(Stored data entries)
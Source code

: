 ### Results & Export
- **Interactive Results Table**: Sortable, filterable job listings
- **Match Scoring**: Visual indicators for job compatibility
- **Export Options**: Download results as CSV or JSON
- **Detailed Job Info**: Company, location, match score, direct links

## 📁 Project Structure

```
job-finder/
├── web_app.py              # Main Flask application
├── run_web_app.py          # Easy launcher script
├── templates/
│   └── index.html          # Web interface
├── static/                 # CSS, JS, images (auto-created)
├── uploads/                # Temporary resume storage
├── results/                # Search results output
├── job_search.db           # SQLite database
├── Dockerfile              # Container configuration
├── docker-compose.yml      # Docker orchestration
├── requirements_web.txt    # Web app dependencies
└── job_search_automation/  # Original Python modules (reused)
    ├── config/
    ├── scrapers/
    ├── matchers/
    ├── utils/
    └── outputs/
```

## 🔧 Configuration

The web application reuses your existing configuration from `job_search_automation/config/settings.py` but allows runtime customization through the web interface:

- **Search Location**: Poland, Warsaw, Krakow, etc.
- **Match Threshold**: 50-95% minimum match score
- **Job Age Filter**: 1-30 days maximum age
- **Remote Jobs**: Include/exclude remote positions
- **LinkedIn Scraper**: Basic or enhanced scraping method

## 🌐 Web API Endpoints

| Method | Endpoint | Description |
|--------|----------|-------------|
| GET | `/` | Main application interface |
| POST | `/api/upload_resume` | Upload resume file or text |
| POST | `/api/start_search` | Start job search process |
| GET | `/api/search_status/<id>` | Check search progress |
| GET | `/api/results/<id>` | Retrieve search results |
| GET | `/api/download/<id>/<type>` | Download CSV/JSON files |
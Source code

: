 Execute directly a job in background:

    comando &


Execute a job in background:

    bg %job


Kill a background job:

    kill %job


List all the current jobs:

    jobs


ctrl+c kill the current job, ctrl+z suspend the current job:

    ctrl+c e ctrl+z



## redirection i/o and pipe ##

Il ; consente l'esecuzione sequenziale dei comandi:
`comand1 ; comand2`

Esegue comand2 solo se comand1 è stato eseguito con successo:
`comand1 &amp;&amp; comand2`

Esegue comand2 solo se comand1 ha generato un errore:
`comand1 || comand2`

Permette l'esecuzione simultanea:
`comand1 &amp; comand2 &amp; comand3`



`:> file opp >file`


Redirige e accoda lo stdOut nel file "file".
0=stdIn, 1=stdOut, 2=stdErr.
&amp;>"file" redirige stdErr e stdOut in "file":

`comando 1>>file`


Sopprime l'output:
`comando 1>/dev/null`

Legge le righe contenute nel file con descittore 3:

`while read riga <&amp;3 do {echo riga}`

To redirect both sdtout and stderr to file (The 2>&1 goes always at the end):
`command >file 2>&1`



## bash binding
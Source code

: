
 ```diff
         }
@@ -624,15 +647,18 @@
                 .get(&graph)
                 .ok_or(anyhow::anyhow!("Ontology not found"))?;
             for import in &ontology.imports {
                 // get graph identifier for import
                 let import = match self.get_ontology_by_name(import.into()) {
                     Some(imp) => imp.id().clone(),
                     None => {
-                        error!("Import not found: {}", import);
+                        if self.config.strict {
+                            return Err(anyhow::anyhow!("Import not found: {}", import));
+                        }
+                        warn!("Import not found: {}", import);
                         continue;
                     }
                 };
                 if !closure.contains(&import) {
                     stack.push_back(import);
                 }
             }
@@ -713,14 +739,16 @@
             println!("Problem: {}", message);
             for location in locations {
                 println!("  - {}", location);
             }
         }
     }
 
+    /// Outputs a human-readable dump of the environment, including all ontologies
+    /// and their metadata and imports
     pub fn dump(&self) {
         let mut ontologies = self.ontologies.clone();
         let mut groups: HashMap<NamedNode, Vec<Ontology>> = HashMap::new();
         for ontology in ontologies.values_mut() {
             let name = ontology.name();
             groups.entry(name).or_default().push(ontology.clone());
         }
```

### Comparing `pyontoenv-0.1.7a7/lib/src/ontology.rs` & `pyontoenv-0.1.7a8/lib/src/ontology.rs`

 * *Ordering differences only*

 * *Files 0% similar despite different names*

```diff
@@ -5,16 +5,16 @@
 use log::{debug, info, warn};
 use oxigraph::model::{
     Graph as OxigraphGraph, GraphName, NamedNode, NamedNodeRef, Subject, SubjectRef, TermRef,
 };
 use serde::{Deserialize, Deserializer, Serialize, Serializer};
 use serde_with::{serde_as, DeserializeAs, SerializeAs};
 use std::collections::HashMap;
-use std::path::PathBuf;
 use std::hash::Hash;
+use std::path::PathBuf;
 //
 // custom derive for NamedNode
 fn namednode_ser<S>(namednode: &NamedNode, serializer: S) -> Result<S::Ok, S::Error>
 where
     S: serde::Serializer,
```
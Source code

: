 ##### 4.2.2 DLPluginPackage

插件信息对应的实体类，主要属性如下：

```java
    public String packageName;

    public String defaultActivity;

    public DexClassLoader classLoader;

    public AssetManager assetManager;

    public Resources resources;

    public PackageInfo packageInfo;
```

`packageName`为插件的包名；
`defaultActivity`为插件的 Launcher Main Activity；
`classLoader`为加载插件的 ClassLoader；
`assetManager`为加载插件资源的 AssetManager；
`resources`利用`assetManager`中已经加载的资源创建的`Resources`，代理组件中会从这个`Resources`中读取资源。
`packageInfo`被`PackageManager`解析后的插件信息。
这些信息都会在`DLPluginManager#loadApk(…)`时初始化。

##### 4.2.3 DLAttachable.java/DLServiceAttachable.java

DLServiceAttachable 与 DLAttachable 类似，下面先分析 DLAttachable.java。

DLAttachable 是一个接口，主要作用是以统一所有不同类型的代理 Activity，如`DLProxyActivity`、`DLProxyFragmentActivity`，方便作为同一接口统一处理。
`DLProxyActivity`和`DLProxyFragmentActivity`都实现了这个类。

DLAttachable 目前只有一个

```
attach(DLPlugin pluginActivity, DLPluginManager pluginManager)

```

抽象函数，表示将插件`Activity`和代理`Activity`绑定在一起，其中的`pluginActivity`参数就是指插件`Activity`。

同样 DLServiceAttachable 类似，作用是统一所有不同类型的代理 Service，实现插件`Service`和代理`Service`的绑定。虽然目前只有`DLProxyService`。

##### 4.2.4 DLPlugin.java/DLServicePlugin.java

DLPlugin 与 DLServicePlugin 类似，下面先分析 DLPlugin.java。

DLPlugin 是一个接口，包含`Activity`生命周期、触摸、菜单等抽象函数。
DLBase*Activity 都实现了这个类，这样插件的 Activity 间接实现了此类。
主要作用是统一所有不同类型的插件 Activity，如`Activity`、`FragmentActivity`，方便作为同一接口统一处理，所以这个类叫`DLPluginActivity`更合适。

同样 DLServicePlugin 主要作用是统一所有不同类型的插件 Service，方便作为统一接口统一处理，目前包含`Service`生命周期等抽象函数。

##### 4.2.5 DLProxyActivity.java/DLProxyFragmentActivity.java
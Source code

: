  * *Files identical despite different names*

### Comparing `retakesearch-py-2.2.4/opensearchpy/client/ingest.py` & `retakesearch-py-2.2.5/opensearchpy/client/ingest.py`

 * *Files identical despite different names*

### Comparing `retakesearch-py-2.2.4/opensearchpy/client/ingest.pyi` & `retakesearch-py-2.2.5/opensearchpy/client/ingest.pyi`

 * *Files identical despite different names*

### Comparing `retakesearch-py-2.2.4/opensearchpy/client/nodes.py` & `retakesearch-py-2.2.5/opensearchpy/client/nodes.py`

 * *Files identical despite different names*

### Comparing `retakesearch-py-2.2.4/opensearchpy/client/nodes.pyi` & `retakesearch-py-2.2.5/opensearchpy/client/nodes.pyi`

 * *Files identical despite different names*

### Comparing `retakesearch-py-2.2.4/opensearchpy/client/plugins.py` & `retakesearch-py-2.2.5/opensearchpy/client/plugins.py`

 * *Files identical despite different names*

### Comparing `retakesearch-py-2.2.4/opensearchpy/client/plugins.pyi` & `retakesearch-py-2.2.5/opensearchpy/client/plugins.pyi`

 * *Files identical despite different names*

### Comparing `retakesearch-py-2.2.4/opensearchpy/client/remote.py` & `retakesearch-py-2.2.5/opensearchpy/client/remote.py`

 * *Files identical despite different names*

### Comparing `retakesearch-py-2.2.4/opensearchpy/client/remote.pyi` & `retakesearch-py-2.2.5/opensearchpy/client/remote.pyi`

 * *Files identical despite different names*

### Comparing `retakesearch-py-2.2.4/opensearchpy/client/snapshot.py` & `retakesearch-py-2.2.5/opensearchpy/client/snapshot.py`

§ Task description:
Filter the records, keeping only lines that contain "POST", and show those lines.

§ Response to the exercise:
| POST | `/api/upload_resume` | Upload resume file or text |
| POST | `/api/start_search` | Start job search process |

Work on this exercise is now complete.